Chmielewski Stefan, Olejnik Adam, Sikorski Krzysztof, Pelisek Jaroslav, Błaszczyk Katarzyna, Aoqui Cristiane, Nowicka Hanna, Zernecke Alma, Heemann Uwe, Wesoly Joanna, Baumann Marcus, Bluyssen Hans A R
Department of Nephrology, Klinikum rechts der Isar, Technical University Munich, Munich, Germany; Department of Human Molecular Genetics, Institute of Molecular Biology and Biotechnology, Faculty of Biology, Adam Mickiewicz University Poznan, Poznan, Poland.
Department of Human Molecular Genetics, Institute of Molecular Biology and Biotechnology, Faculty of Biology, Adam Mickiewicz University Poznan, Poznan, Poland.
PLoS One. 2014 Dec 5;9(12):e113318. doi: 10.1371/journal.pone.0113318. eCollection 2014.
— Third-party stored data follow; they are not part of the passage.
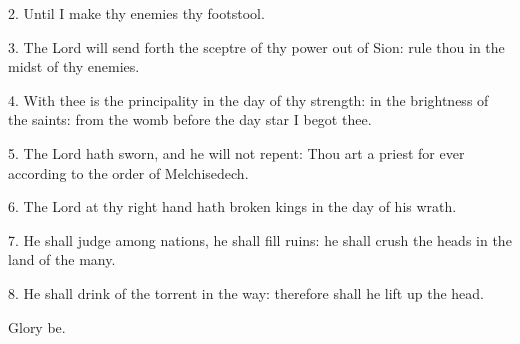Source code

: 
2. Until I make thy enemies thy footstool.
 
3. The Lord will send forth the sceptre of thy power out of Sion: rule thou in the midst of thy enemies.
 
4. With thee is the principality in the day of thy strength: in the brightness of the saints:
 from the womb before the day star I begot thee.
 
5. The Lord hath sworn, and he will not repent: Thou art a priest for ever according to the order of Melchisedech.
 
6. The Lord at thy right hand hath broken kings in the day of his wrath.

7. He shall judge among nations, he shall fill ruins: he shall crush the heads in the land of the many.

8. He shall drink of the torrent in the way: therefore shall he lift up the head. 

Glory be.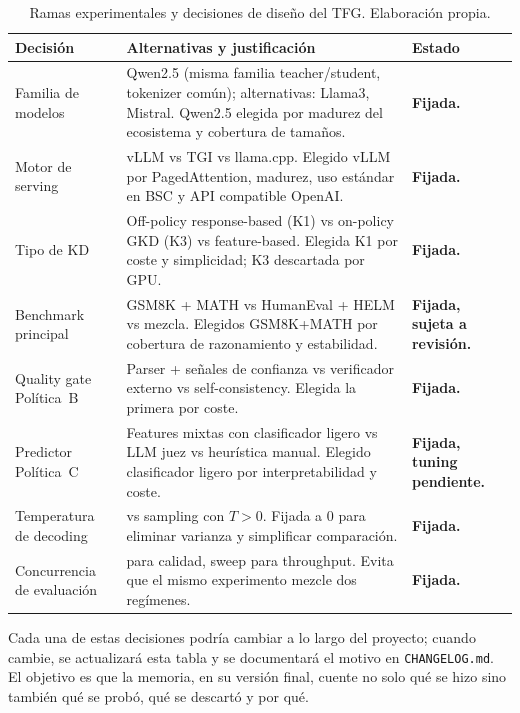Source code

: \documentclass[11pt,a4paper]{article}
\begin{document}
\begin{table}[H]
\centering
\caption{Ramas experimentales y decisiones de diseño del TFG. Elaboración propia.}
\label{tab:ramas}
\footnotesize
\begin{tabularx}{\textwidth}{>{\raggedright\arraybackslash}p{3cm} >{\raggedright\arraybackslash}X >{\raggedright\arraybackslash}p{3cm}}
\toprule
\textbf{Decisión} & \textbf{Alternativas y justificación} & \textbf{Estado} \\
\midrule
Familia de modelos & Qwen2.5 (misma familia teacher/student, tokenizer común); alternativas: Llama3, Mistral. Qwen2.5 elegida por madurez del ecosistema y cobertura de tamaños. & \textbf{Fijada.} \\
\addlinespace
Motor de serving & vLLM vs TGI vs llama.cpp. Elegido vLLM por PagedAttention, madurez, uso estándar en BSC y API compatible OpenAI. & \textbf{Fijada.} \\
\addlinespace
Tipo de KD & Off-policy response-based (K1) vs on-policy GKD (K3) vs feature-based. Elegida K1 por coste y simplicidad; K3 descartada por GPU. & \textbf{Fijada.} \\
\addlinespace
Benchmark principal & GSM8K + MATH vs HumanEval + HELM vs mezcla. Elegidos GSM8K+MATH por cobertura de razonamiento y estabilidad. & \textbf{Fijada, sujeta a revisión.} \\
\addlinespace
Quality gate Política~B & Parser + señales de confianza vs verificador externo vs self-consistency. Elegida la primera por coste. & \textbf{Fijada.} \\
\addlinespace
Predictor Política~C & Features mixtas con clasificador ligero vs LLM juez vs heurística manual. Elegido clasificador ligero por interpretabilidad y coste. & \textbf{Fijada, tuning pendiente.} \\
\addlinespace
Temperatura de decoding & 0 vs sampling con $T>0$. Fijada a 0 para eliminar varianza y simplificar comparación. & \textbf{Fijada.} \\
\addlinespace
Concurrencia de evaluación & 1 para calidad, sweep para throughput. Evita que el mismo experimento mezcle dos regímenes. & \textbf{Fijada.} \\
\bottomrule
\end{tabularx}
\end{table}

Cada una de estas decisiones podría cambiar a lo largo del proyecto; cuando cambie, se actualizará esta tabla y se documentará el motivo en \texttt{CHANGELOG.md}. El objetivo es que la memoria, en su versión final, cuente no solo qué se hizo sino también qué se probó, qué se descartó y por qué.
\end{document}
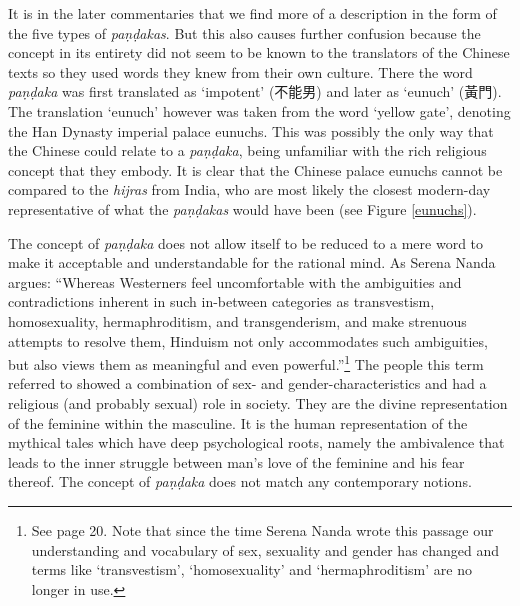 It is in the later commentaries that we find more of a description in the form of the five types of {\em paṇḍakas}. But this also causes further confusion because the concept in its entirety did not seem to be known to the translators of the Chinese texts so they used words they knew from their own culture. There the word {\em paṇḍaka} was first translated as `impotent' (不能男) and later as `eunuch' (黃門). The translation `eunuch' however was taken from the word `yellow gate', denoting the Han Dynasty imperial palace eunuchs. This was possibly the only way that the Chinese could relate to a {\em paṇḍaka}, being unfamiliar with the rich religious concept that they embody. It is clear that the Chinese palace eunuchs cannot be compared to the {\em hijras} from India, who are most likely the closest modern-day representative of what the {\em paṇḍakas} would have been (see Figure \ref{eunuchs}).

The concept of {\em paṇḍaka} does not allow itself to be reduced to a mere word to make it acceptable and understandable for the rational mind. As Serena Nanda argues: ``Whereas Westerners feel uncomfortable with the ambiguities and contradictions inherent in such in-between categories as transvestism, homosexuality, hermaphroditism, and transgenderism, and make strenuous attempts to resolve them, Hinduism not only accommodates such ambiguities, but also views them as meaningful and even powerful.''\footnote{See \cite{nanda} page 20. Note that since the time Serena Nanda wrote this passage our understanding and vocabulary of sex, sexuality and gender has changed and terms like `transvestism', `homosexuality' and `hermaphroditism' are no longer in use.} The people this term referred to showed a combination of sex- and gender-characteristics and had a religious (and probably sexual) role in society. They are the divine representation of the feminine within the masculine. It is the human representation of the mythical tales which have deep psychological roots, namely the ambivalence that leads to the inner struggle between man's love of the feminine and his fear thereof. The concept of {\em paṇḍaka} does not match any contemporary notions.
Signal integration between IFNγ and TLRs in immune cells has been associated with the host defense against pathogens and injury, with a predominant role of STAT1. We hypothesize that STAT1-dependent transcriptional changes in vascular cells involved in cross-talk between IFNγ and TLR4, reflect pro-atherogenic responses in human atherosclerosis. Genome-wide investigation identified a set of STAT1-dependent genes that were synergistically affected by interactions between IFNγ and TLR4 in VSMCs. These included the chemokines Cxcl9, Ccl12, Ccl8, Ccrl2, Cxcl10 and Ccl5, adhesion molecules Cd40, Cd74, and antiviral and antibacterial genes Rsad2, Mx1, Oasl1, Gbp5, Nos2, Batf2 and Tnfrsf11a. Among the amplified genes was also Irf8, of which Ccl5 was subsequently identified as a new pro-inflammatory target in VSMCs and ECs. Promoter analysis predicted transcriptional cooperation between STAT1, IRF1, IRF8 and NFκB, with the novel role of IRF8 providing an additional layer to the overall complexity. The synergistic interactions between IFNγ and TLR4 also resulted in increased T-cell migration and impaired aortic contractility in a STAT1-dependent manner. Expression of the chemokines CXCL9 and CXCL10 correlated with STAT1 phosphorylation in vascular cells in plaques from human carotid arteries. Moreover, using data mining of human plaque transcriptomes, expression of a selection of these STAT1-dependent pro-atherogenic genes was found to be increased in coronary artery disease (CAD) and carotid atherosclerosis. Our study provides evidence to suggest that in ECs and VSMCs STAT1 orchestrates a platform for cross-talk between IFNγ and TLR4, and identifies a STAT1-dependent gene signature that reflects a pro-atherogenic state in human atherosclerosis.
免疫细胞中IFNγ和TLR之间的信号整合与宿主抵抗病原体和损伤的防御机制相关,其中STAT1起主要作用。我们推测,参与IFNγ和TLR4相互作用的血管细胞中依赖STAT1的转录变化反映了人类动脉粥样硬化中的促动脉粥样硬化反应。全基因组研究确定了一组依赖STAT1的基因,这些基因在血管平滑肌细胞(VSMC)中受到IFNγ和TLR4相互作用的协同影响。这些基因包括趋化因子Cxcl9、Ccl12、Ccl8、Ccrl2、Cxcl10和Ccl5、黏附分子Cd40、Cd74,以及抗病毒和抗菌基因Rsad2、Mx1、Oasl1、Gbp5、Nos2、Batf2和Tnfrsf11a。扩增的基因中还有Irf8,其中Ccl5随后被确定为VSMC和内皮细胞(EC)中新的促炎靶点。启动子分析预测了STAT1、IRF1、IRF8和NFκB之间的转录协同作用,IRF8的新作用为整体复杂性增加了一个层面。IFNγ和TLR4之间的协同相互作用还以依赖STAT1的方式导致T细胞迁移增加和主动脉收缩功能受损。趋化因子CXCL9和CXCL10的表达与人类颈动脉斑块中血管细胞的STAT1磷酸化相关。此外,通过对人类斑块转录组的数据挖掘,发现这些依赖STAT1的促动脉粥样硬化基因中的一部分在冠状动脉疾病(CAD)和颈动脉粥样硬化中表达增加。我们的研究提供了证据表明,在EC和VSMC中,STAT1协调了IFNγ和TLR4之间相互作用的平台,并确定了一个依赖STAT1的基因特征,该特征反映了人类动脉粥样硬化中的促动脉粥样硬化状态。